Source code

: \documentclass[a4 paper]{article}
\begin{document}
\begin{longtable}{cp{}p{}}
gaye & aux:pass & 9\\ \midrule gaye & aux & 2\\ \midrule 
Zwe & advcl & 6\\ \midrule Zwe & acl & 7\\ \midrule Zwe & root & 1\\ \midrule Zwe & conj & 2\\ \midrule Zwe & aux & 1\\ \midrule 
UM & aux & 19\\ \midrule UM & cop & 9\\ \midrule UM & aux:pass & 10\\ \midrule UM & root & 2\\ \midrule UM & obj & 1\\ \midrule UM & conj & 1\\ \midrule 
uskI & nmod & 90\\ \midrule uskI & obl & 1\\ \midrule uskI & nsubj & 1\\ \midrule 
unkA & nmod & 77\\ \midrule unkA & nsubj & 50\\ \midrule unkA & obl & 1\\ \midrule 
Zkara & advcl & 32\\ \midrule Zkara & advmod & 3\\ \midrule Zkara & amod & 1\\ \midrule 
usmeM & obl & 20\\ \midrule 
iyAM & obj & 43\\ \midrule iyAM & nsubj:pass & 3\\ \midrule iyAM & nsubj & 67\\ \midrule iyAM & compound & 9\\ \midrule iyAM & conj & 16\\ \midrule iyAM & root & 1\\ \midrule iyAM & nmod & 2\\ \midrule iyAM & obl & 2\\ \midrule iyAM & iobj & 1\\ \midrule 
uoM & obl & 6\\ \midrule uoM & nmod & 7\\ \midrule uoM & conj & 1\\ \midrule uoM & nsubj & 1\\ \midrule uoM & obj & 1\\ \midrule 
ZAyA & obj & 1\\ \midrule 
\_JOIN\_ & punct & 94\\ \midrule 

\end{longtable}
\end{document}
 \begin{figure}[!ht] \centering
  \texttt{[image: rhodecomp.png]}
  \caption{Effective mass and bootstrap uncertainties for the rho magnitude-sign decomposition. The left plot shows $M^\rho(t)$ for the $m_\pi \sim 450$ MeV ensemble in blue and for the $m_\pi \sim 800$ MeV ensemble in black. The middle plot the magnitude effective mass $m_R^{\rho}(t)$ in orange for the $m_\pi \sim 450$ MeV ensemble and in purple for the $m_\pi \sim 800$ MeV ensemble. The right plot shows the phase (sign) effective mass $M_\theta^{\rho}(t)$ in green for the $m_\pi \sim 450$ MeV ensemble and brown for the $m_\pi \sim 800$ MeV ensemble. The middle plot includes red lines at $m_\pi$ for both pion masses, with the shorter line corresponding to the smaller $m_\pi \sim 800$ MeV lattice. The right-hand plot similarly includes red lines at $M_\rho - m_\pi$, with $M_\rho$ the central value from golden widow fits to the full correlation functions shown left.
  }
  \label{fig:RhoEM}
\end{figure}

+ + + + + + +

> **TASK REQUIREMENTS**: Retype the data in full and match it exactly.

> **SOLUTION TO THE PROBLEM**:
Source code

: \documentclass[a4 paper]{article}
\begin{document}
\begin{longtable}{cp{}p{}}
gaye & aux:pass & 9\\ \midrule gaye & aux & 2\\ \midrule 
Zwe & advcl & 6\\ \midrule Zwe & acl & 7\\ \midrule Zwe & root & 1\\ \midrule Zwe & conj & 2\\ \midrule Zwe & aux & 1\\ \midrule 
UM & aux & 19\\ \midrule UM & cop & 9\\ \midrule UM & aux:pass & 10\\ \midrule UM & root & 2\\ \midrule UM & obj & 1\\ \midrule UM & conj & 1\\ \midrule 
uskI & nmod & 90\\ \midrule uskI & obl & 1\\ \midrule uskI & nsubj & 1\\ \midrule 
unkA & nmod & 77\\ \midrule unkA & nsubj & 50\\ \midrule unkA & obl & 1\\ \midrule 
Zkara & advcl & 32\\ \midrule Zkara & advmod & 3\\ \midrule Zkara & amod & 1\\ \midrule 
usmeM & obl & 20\\ \midrule 
iyAM & obj & 43\\ \midrule iyAM & nsubj:pass & 3\\ \midrule iyAM & nsubj & 67\\ \midrule iyAM & compound & 9\\ \midrule iyAM & conj & 16\\ \midrule iyAM & root & 1\\ \midrule iyAM & nmod & 2\\ \midrule iyAM & obl & 2\\ \midrule iyAM & iobj & 1\\ \midrule 
uoM & obl & 6\\ \midrule uoM & nmod & 7\\ \midrule uoM & conj & 1\\ \midrule uoM & nsubj & 1\\ \midrule uoM & obj & 1\\ \midrule 
ZAyA & obj & 1\\ \midrule 
\_JOIN\_ & punct & 94\\ \midrule 

\end{longtable}
\end{document}
 \begin{figure}[!ht] \centering
  \texttt{[image: rhodecomp.png]}
  \caption{Effective mass and bootstrap uncertainties for the rho magnitude-sign decomposition. The left plot shows $M^\rho(t)$ for the $m_\pi \sim 450$ MeV ensemble in blue and for the $m_\pi \sim 800$ MeV ensemble in black. The middle plot the magnitude effective mass $m_R^{\rho}(t)$ in orange for the $m_\pi \sim 450$ MeV ensemble and in purple for the $m_\pi \sim 800$ MeV ensemble. The right plot shows the phase (sign) effective mass $M_\theta^{\rho}(t)$ in green for the $m_\pi \sim 450$ MeV ensemble and brown for the $m_\pi \sim 800$ MeV ensemble. The middle plot includes red lines at $m_\pi$ for both pion masses, with the shorter line corresponding to the smaller $m_\pi \sim 800$ MeV lattice. The right-hand plot similarly includes red lines at $M_\rho - m_\pi$, with $M_\rho$ the central value from golden widow fits to the full correlation functions shown left.
  }
  \label{fig:RhoEM}
\end{figure}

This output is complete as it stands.